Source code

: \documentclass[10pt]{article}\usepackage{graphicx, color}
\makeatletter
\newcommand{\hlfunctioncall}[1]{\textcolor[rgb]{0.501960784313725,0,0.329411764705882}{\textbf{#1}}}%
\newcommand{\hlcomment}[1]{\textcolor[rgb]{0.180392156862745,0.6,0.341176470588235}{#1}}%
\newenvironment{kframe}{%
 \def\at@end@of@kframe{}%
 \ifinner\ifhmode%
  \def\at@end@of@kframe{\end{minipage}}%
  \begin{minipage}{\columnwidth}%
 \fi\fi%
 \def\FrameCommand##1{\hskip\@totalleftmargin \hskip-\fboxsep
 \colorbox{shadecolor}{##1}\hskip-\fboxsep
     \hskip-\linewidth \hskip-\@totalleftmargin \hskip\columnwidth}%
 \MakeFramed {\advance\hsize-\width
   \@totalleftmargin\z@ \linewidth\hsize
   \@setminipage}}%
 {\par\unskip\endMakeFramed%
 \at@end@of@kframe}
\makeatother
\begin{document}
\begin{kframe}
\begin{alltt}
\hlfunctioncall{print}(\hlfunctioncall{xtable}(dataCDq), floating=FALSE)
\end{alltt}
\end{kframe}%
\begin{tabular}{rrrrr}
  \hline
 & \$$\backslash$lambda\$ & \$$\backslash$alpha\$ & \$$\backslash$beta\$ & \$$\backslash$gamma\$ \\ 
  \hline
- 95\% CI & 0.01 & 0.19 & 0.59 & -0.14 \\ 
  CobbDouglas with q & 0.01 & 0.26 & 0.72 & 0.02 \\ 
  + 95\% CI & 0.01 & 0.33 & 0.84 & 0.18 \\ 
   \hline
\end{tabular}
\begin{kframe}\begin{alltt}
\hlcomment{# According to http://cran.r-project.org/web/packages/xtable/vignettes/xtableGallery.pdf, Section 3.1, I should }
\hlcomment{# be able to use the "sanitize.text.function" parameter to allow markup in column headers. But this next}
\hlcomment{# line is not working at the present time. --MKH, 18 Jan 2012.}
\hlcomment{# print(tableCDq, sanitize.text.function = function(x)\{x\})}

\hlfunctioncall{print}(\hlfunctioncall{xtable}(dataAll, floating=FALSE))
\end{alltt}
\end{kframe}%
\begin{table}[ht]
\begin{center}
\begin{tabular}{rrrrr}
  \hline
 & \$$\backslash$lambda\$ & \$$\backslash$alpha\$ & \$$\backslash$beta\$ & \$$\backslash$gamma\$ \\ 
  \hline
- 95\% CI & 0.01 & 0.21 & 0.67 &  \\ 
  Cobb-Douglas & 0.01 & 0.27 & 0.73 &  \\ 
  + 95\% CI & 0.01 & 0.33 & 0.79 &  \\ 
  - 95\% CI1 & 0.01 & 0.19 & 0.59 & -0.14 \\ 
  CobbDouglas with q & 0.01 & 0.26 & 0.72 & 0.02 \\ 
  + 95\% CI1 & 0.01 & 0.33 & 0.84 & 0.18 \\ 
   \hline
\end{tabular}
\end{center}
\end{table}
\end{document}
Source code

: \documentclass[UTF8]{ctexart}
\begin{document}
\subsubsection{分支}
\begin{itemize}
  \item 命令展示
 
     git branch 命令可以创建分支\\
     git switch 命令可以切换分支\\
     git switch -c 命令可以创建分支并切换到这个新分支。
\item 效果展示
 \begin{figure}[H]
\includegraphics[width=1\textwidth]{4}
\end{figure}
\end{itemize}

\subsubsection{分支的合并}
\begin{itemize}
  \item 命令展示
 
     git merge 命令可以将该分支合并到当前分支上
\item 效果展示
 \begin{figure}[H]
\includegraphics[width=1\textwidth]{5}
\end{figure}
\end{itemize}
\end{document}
•••••
> _TASK TO COMPLETE_
Please restate every record shown above, word for word.

> _ANSWER TO THE EXERCISE_
Source code

: \documentclass[10pt]{article}\usepackage{graphicx, color}
\makeatletter
\newcommand{\hlfunctioncall}[1]{\textcolor[rgb]{0.501960784313725,0,0.329411764705882}{\textbf{#1}}}%
\newcommand{\hlcomment}[1]{\textcolor[rgb]{0.180392156862745,0.6,0.341176470588235}{#1}}%
\newenvironment{kframe}{%
 \def\at@end@of@kframe{}%
 \ifinner\ifhmode%
  \def\at@end@of@kframe{\end{minipage}}%
  \begin{minipage}{\columnwidth}%
 \fi\fi%
 \def\FrameCommand##1{\hskip\@totalleftmargin \hskip-\fboxsep
 \colorbox{shadecolor}{##1}\hskip-\fboxsep
     \hskip-\linewidth \hskip-\@totalleftmargin \hskip\columnwidth}%
 \MakeFramed {\advance\hsize-\width
   \@totalleftmargin\z@ \linewidth\hsize
   \@setminipage}}%
 {\par\unskip\endMakeFramed%
 \at@end@of@kframe}
\makeatother
\begin{document}
\begin{kframe}
\begin{alltt}
\hlfunctioncall{print}(\hlfunctioncall{xtable}(dataCDq), floating=FALSE)
\end{alltt}
\end{kframe}%
\begin{tabular}{rrrrr}
  \hline
 & \$$\backslash$lambda\$ & \$$\backslash$alpha\$ & \$$\backslash$beta\$ & \$$\backslash$gamma\$ \\ 
  \hline
- 95\% CI & 0.01 & 0.19 & 0.59 & -0.14 \\ 
  CobbDouglas with q & 0.01 & 0.26 & 0.72 & 0.02 \\ 
  + 95\% CI & 0.01 & 0.33 & 0.84 & 0.18 \\ 
   \hline
\end{tabular}
\begin{kframe}\begin{alltt}
\hlcomment{# According to http://cran.r-project.org/web/packages/xtable/vignettes/xtableGallery.pdf, Section 3.1, I should }
\hlcomment{# be able to use the "sanitize.text.function" parameter to allow markup in column headers. But this next}
\hlcomment{# line is not working at the present time. --MKH, 18 Jan 2012.}
\hlcomment{# print(tableCDq, sanitize.text.function = function(x)\{x\})}

\hlfunctioncall{print}(\hlfunctioncall{xtable}(dataAll, floating=FALSE))
\end{alltt}
\end{kframe}%
\begin{table}[ht]
\begin{center}
\begin{tabular}{rrrrr}
  \hline
 & \$$\backslash$lambda\$ & \$$\backslash$alpha\$ & \$$\backslash$beta\$ & \$$\backslash$gamma\$ \\ 
  \hline
- 95\% CI & 0.01 & 0.21 & 0.67 &  \\ 
  Cobb-Douglas & 0.01 & 0.27 & 0.73 &  \\ 
  + 95\% CI & 0.01 & 0.33 & 0.79 &  \\ 
  - 95\% CI1 & 0.01 & 0.19 & 0.59 & -0.14 \\ 
  CobbDouglas with q & 0.01 & 0.26 & 0.72 & 0.02 \\ 
  + 95\% CI1 & 0.01 & 0.33 & 0.84 & 0.18 \\ 
   \hline
\end{tabular}
\end{center}
\end{table}
\end{document}
Source code

: \documentclass[UTF8]{ctexart}
\begin{document}
\subsubsection{分支}
\begin{itemize}
  \item 命令展示
 
     git branch 命令可以创建分支\\
     git switch 命令可以切换分支\\
     git switch -c 命令可以创建分支并切换到这个新分支。
\item 效果展示
 \begin{figure}[H]
\includegraphics[width=1\textwidth]{4}
\end{figure}
\end{itemize}

\subsubsection{分支的合并}
\begin{itemize}
  \item 命令展示
 
     git merge 命令可以将该分支合并到当前分支上
\item 效果展示
 \begin{figure}[H]
\includegraphics[width=1\textwidth]{5}
\end{figure}
\end{itemize}
\end{document}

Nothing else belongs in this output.